____ DATA EXTRACT

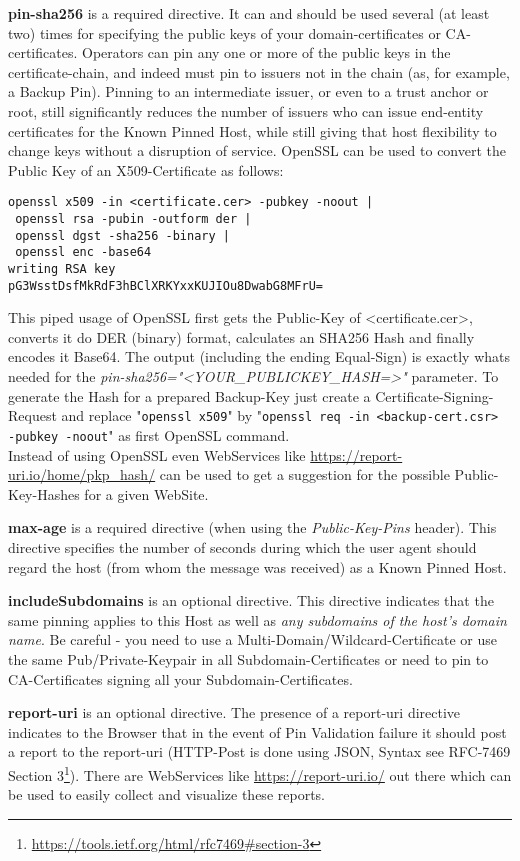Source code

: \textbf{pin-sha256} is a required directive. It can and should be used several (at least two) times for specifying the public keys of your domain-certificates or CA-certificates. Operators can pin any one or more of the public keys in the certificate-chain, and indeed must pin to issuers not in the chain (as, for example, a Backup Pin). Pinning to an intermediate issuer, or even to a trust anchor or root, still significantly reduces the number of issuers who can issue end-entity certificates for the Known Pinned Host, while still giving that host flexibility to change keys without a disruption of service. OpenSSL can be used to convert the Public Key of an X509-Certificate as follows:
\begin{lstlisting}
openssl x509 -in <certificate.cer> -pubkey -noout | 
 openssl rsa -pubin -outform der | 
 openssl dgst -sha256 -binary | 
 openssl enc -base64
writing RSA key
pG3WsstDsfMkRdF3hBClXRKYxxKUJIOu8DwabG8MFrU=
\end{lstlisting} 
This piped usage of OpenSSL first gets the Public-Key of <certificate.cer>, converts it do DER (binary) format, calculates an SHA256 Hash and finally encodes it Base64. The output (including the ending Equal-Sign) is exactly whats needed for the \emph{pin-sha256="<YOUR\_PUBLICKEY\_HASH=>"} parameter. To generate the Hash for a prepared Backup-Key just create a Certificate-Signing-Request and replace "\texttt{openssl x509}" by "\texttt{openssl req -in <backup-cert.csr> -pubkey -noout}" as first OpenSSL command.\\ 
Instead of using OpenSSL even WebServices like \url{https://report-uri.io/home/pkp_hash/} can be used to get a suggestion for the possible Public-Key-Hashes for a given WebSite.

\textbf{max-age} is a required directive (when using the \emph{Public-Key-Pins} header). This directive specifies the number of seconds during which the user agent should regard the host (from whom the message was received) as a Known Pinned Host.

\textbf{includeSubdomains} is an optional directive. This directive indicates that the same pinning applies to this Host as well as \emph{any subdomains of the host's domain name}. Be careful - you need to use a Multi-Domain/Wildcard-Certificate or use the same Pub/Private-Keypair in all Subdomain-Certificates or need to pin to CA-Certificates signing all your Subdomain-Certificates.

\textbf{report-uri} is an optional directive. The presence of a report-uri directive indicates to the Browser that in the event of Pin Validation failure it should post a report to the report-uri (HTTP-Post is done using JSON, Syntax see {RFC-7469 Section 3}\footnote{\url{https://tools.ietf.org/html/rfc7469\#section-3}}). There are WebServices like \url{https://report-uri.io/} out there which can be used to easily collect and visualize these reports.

________
____ DATA EXTRACT

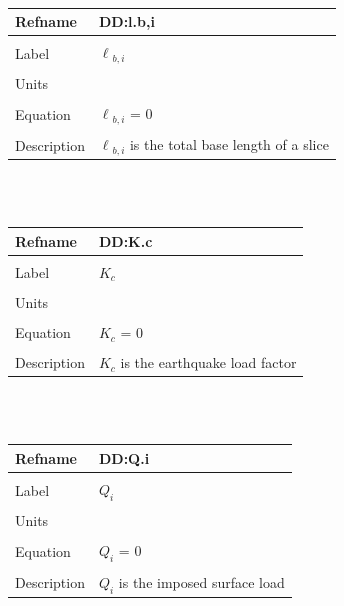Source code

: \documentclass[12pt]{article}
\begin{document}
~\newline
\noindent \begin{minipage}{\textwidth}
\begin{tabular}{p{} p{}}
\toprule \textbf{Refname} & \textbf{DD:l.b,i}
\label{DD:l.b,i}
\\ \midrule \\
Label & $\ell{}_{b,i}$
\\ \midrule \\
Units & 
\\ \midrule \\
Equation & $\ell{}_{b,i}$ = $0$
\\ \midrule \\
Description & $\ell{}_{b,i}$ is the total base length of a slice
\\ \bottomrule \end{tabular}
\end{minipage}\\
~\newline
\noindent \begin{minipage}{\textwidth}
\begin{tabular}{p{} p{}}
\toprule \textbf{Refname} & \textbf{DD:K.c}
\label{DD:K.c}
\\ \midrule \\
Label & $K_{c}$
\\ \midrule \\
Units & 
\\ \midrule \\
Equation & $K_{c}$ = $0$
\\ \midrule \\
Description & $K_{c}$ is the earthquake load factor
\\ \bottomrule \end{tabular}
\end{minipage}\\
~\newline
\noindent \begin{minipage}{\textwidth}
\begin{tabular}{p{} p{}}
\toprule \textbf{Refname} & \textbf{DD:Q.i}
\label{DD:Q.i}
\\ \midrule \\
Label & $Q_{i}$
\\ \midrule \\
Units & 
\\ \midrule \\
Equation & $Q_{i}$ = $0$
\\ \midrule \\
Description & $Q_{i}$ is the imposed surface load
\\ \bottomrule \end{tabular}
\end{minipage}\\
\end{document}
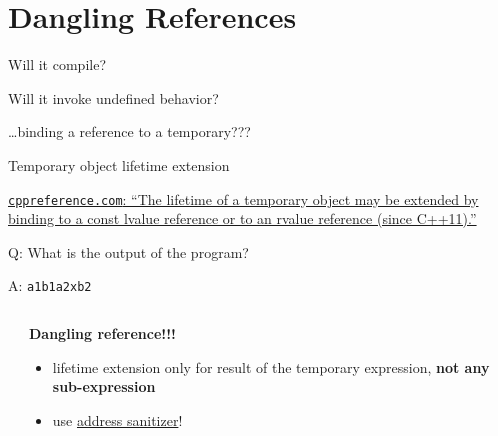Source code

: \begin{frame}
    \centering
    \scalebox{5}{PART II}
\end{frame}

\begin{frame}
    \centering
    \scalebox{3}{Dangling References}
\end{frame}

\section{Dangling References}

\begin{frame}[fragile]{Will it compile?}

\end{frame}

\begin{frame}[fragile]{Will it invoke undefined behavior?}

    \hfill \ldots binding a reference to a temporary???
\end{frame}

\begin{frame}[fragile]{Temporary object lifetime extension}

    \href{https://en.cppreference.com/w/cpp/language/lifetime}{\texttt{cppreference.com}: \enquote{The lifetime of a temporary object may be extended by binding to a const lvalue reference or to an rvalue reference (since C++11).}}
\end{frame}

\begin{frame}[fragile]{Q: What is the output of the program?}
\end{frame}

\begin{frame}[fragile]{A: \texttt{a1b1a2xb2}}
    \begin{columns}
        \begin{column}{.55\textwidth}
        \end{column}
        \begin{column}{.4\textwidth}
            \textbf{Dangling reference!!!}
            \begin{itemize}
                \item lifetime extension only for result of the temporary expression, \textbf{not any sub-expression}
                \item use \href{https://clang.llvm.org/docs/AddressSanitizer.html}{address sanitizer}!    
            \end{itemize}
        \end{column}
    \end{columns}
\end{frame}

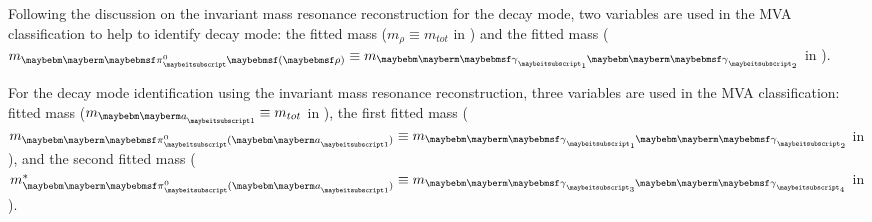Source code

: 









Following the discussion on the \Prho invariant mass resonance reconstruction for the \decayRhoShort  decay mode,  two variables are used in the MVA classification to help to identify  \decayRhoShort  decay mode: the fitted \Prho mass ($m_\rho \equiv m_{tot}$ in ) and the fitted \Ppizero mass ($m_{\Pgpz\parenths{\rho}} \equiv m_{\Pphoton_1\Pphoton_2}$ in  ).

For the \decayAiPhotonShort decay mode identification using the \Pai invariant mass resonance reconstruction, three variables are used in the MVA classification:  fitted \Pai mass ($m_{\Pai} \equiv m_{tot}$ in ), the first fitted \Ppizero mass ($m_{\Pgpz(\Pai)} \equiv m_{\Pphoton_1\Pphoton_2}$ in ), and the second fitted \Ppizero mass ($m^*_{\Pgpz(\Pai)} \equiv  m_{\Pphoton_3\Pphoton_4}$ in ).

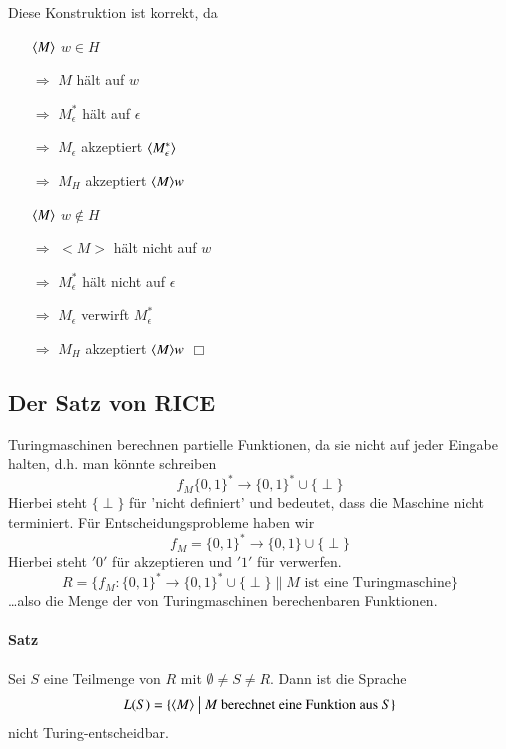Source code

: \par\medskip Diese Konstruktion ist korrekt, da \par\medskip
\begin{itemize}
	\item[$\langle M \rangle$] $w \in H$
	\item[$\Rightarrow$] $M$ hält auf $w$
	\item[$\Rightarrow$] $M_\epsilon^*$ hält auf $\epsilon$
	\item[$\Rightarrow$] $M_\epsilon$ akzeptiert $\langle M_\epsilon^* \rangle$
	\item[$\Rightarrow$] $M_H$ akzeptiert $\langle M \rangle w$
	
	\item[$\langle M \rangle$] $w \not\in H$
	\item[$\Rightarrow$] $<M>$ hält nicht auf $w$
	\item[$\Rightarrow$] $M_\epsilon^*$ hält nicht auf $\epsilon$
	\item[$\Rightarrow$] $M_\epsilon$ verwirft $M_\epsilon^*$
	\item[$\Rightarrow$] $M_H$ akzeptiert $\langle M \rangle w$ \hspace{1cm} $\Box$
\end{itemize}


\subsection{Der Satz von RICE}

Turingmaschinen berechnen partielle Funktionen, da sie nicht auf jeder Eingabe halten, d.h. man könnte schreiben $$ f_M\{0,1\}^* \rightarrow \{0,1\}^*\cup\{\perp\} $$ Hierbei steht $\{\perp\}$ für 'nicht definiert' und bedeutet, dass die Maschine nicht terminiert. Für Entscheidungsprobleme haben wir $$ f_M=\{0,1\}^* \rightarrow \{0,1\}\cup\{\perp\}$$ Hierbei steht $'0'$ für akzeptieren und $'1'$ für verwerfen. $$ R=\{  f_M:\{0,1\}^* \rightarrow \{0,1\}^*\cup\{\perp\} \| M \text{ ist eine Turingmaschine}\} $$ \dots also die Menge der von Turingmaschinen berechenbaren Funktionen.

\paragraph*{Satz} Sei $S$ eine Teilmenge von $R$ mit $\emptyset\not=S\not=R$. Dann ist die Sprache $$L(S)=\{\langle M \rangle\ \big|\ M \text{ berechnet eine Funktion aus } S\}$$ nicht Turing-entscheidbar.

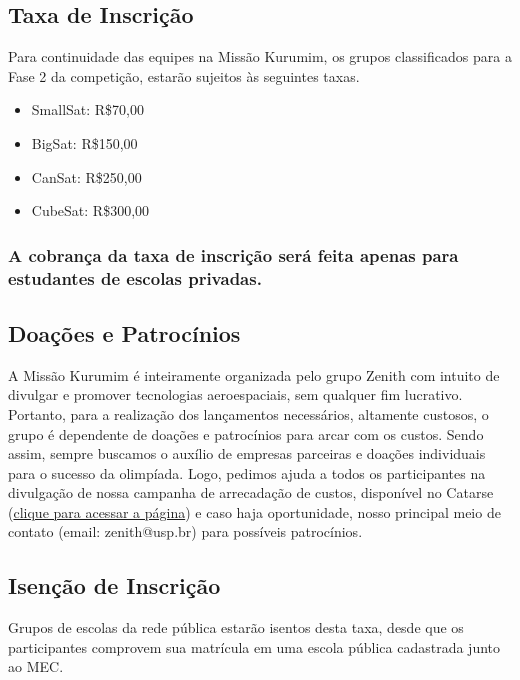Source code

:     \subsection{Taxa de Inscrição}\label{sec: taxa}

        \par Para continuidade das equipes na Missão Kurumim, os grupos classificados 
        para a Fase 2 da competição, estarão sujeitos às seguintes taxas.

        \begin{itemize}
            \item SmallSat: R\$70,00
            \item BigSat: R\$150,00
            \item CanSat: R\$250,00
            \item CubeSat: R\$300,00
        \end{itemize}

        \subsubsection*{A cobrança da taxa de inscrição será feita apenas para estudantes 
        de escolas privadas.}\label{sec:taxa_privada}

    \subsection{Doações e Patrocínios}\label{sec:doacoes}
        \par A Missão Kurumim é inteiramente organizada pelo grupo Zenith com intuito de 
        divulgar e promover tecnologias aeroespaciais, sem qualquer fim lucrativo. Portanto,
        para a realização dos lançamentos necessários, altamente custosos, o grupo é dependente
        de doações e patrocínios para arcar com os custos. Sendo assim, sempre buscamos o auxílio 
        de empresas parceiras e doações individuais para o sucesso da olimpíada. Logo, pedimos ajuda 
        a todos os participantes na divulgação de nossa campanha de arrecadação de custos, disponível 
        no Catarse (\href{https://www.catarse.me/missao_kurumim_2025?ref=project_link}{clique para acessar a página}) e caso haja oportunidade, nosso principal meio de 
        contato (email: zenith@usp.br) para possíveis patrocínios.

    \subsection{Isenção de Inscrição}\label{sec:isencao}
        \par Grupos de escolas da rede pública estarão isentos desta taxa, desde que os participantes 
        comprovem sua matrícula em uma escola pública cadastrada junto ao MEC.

________
____ DATA EXTRACT

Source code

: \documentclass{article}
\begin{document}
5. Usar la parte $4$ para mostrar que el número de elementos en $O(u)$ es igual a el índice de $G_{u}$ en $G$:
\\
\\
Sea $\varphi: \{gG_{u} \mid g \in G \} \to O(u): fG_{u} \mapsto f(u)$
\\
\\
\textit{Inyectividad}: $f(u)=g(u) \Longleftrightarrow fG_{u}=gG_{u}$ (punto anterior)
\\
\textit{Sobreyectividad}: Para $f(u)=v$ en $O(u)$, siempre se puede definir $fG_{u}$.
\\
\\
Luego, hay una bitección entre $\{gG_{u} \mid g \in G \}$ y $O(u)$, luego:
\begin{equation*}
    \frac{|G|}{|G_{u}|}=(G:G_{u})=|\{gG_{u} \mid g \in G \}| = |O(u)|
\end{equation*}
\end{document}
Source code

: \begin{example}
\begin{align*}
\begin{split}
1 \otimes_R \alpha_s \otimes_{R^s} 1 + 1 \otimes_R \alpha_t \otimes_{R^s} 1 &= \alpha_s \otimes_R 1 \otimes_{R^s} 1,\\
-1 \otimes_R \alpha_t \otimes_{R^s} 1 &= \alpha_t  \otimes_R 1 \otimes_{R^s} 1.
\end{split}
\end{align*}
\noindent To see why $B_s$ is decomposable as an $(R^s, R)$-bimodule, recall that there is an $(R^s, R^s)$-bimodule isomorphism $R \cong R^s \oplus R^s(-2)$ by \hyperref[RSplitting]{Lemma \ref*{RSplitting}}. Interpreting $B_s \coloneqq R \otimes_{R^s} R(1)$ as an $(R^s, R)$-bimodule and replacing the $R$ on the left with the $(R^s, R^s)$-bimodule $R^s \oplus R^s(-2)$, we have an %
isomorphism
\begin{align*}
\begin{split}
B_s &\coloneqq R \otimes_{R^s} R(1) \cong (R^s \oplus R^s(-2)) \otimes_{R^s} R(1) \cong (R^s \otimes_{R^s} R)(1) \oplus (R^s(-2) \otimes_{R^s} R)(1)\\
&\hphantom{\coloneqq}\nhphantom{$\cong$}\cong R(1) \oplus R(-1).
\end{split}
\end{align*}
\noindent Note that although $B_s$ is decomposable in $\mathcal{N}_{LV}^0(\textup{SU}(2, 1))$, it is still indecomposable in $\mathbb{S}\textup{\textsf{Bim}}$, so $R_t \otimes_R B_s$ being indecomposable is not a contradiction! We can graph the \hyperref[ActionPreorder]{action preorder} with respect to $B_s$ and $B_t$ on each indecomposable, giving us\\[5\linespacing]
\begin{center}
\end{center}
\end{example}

________

**YOUR ASSIGNMENT**
Wherever a line in the data above holds "equiv", copy that line.

**YOUR SOLUTION**
Following the discussion on the \Prho invariant mass resonance reconstruction for the \decayRhoShort  decay mode,  two variables are used in the MVA classification to help to identify  \decayRhoShort  decay mode: the fitted \Prho mass ($m_\rho \equiv m_{tot}$ in ) and the fitted \Ppizero mass ($m_{\Pgpz\parenths{\rho}} \equiv m_{\Pphoton_1\Pphoton_2}$ in  ).
For the \decayAiPhotonShort decay mode identification using the \Pai invariant mass resonance reconstruction, three variables are used in the MVA classification:  fitted \Pai mass ($m_{\Pai} \equiv m_{tot}$ in ), the first fitted \Ppizero mass ($m_{\Pgpz(\Pai)} \equiv m_{\Pphoton_1\Pphoton_2}$ in ), and the second fitted \Ppizero mass ($m^*_{\Pgpz(\Pai)} \equiv  m_{\Pphoton_3\Pphoton_4}$ in ).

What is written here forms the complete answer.